▶ _Given data_:
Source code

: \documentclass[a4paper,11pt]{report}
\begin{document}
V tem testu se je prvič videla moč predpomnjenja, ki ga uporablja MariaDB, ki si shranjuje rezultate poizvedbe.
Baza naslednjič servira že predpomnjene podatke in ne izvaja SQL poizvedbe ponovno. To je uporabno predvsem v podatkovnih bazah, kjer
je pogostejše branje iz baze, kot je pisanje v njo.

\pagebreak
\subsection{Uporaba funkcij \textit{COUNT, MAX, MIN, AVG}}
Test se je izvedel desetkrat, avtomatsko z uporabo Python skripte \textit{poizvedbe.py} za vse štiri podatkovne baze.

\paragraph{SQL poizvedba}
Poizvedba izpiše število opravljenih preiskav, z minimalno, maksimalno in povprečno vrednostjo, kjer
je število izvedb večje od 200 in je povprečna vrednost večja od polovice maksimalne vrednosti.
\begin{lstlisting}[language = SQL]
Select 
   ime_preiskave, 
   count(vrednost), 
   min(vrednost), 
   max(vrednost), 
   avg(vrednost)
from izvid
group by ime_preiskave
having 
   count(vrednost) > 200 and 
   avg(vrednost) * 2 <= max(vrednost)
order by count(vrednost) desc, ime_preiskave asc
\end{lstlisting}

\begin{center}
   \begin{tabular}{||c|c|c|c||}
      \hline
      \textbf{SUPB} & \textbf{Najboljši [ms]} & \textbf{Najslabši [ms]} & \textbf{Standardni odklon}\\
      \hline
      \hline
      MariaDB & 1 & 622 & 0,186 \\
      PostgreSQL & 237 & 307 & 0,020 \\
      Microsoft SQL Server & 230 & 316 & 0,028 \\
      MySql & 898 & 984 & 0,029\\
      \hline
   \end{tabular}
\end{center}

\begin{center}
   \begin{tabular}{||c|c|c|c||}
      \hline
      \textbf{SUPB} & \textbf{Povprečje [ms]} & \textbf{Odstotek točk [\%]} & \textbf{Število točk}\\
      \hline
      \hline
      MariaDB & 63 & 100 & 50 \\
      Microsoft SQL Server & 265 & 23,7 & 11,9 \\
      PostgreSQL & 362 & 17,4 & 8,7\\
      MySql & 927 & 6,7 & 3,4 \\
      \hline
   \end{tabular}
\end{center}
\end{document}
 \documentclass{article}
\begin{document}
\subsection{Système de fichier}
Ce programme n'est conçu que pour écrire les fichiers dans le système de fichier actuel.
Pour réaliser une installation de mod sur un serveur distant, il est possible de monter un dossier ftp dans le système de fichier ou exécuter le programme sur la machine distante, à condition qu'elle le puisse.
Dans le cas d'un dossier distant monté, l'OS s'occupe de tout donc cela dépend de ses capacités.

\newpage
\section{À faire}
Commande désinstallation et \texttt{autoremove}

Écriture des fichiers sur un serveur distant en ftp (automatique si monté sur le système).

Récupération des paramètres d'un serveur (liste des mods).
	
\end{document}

▶ _Assignment_: Your answer should be a single number, the count of lines in the listing that contain "subsection".

▶ _Exercise solution_: 2